Texas Gov. Greg Abbott will meet with state Rep. Eric Johnson, D-Dallas, on Oct. 27 to discuss altering or removing Confederate statues and monuments located on Capitol grounds, a spokesperson for the governor’s office told The Texas Tribune Wednesday.
In August, Johnson sent a letter to the State Preservation Board — which oversees the Capitol grounds — asking for the removal of Confederate iconography from the state Capitol.
Johnson pointed to one particular plaque, which was erected in 1959, located outside his Capitol office. The plaque asserts that the Civil War was “not a rebellion, nor was its underlying cause to sustain slavery."
“The aforementioned plaque has no rightful place in the Texas Capitol,” Johnson wrote in a letter dated Aug. 16. “The plaque is not historically accurate in the slightest, to which any legitimate, peer-reviewed Civil War historian will attest.”
Abbott agreed to meet with Johnson to discuss the issue in mid-September. The governor previously said removing the monuments "won't erase our nation's past, and it doesn't advance our nation's future."
House Speaker Joe Straus, R-San Antonio, also chimed in on the debate, writing a separate letter to the State Preservation Board last month asking that the same plaque be removed.
"This is not accurate, and Texans are not well-served by incorrect information about our history," Straus said. He added that “Confederate monuments and plaques are understandably important to many Texans" but stressed the importance of such landmarks being "accurate and appropriate."

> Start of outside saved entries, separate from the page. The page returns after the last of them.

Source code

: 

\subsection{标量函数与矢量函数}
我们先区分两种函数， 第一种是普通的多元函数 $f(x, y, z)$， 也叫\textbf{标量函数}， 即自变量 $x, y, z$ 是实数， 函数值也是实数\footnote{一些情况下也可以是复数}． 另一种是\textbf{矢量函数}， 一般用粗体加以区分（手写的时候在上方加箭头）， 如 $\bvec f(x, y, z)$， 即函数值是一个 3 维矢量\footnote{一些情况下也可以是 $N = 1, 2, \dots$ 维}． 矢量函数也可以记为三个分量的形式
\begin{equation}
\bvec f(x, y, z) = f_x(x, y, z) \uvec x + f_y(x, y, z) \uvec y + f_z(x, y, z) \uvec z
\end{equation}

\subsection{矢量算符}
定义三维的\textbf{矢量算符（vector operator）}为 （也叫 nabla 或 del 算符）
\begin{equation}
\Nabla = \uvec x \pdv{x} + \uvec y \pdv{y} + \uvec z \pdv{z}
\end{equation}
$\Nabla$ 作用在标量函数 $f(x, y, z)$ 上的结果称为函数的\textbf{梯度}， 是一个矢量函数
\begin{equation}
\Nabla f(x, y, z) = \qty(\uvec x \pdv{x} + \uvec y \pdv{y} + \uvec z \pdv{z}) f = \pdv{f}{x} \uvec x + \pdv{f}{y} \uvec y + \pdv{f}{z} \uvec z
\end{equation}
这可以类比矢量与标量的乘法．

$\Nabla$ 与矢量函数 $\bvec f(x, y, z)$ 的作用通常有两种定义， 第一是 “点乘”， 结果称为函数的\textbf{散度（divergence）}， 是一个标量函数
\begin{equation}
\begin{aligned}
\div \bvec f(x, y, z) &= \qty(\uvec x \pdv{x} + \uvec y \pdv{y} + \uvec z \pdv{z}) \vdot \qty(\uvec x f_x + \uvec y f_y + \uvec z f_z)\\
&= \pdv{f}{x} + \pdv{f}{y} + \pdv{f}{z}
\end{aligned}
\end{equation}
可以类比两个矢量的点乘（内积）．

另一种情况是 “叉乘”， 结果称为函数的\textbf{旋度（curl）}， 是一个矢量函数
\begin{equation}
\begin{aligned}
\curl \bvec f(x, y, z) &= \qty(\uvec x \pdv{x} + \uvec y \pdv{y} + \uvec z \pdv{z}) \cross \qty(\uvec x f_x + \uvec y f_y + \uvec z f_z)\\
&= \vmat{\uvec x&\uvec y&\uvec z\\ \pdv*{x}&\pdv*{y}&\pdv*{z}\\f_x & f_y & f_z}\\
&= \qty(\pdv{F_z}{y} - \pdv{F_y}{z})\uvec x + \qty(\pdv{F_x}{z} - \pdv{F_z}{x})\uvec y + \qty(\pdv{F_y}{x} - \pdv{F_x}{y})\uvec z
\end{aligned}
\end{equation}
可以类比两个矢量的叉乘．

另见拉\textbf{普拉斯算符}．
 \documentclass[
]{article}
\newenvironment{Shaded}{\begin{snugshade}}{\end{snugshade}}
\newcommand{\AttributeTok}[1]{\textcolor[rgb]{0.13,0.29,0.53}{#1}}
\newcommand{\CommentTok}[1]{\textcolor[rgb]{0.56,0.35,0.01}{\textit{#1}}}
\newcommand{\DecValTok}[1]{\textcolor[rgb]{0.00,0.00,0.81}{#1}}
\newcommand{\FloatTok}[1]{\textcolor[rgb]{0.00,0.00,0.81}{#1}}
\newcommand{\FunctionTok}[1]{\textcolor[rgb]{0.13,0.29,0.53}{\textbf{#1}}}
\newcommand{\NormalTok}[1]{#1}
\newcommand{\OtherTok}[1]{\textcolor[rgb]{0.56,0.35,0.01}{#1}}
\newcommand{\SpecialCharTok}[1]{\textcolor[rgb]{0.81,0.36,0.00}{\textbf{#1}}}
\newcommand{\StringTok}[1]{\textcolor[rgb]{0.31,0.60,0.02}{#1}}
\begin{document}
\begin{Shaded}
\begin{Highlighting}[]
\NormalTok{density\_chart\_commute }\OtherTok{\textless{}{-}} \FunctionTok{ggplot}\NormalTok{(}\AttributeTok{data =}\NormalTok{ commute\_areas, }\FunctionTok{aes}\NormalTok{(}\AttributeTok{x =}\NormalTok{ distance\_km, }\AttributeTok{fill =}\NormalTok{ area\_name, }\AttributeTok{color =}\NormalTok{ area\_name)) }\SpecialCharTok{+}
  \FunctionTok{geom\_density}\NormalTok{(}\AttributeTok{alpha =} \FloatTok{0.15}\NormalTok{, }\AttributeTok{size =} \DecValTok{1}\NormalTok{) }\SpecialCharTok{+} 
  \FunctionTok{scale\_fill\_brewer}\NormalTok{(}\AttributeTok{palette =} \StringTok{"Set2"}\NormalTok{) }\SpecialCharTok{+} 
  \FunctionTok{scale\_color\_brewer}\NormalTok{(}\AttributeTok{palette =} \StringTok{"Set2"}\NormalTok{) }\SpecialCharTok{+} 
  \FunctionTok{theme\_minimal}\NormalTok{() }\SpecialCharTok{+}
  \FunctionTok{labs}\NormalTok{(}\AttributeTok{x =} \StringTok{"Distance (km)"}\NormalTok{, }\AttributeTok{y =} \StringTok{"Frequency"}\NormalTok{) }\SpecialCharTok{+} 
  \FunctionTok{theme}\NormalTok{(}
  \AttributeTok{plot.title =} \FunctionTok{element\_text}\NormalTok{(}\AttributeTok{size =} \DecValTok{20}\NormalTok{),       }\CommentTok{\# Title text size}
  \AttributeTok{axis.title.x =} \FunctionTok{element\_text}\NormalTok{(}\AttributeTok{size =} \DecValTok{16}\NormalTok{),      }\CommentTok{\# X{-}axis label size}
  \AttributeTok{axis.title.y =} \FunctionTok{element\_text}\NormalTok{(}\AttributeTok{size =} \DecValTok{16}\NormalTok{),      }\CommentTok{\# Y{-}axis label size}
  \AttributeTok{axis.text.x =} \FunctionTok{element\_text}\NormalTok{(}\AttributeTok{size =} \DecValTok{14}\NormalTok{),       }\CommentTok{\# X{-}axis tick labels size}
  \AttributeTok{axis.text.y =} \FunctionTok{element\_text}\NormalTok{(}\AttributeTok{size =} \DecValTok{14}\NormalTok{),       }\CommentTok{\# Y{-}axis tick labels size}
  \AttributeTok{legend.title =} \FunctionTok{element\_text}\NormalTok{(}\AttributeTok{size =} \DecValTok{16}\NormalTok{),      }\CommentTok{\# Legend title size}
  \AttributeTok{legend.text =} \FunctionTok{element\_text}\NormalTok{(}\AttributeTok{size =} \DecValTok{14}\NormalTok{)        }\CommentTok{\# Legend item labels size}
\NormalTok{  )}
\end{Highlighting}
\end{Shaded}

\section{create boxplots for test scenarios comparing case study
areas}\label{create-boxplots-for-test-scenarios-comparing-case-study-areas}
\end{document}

Straus’ letter to the State Preservation Board and Abbott’s meeting with Johnson is part of a larger conversation — both statewide and national — surrounding Confederate monuments. After a march defending a Robert E. Lee monument in Charlottesville, Virginia, erupted into deadly violence in August, some confederate statues in Texas quickly came down after years of debate, including three at the University of Texas at Austin and one in a public park in Dallas.
Johnson, who has long tried to start a conversation on the issue, previously told The Dallas Morning News he is "confident" that Abbott and the State Preservation Board "will do the right thing and decide to remove this particular piece of offensive propaganda from our state Capitol." Still, there are more than 180 public symbols of the Confederacy around Texas, including a dozen on Capitol grounds.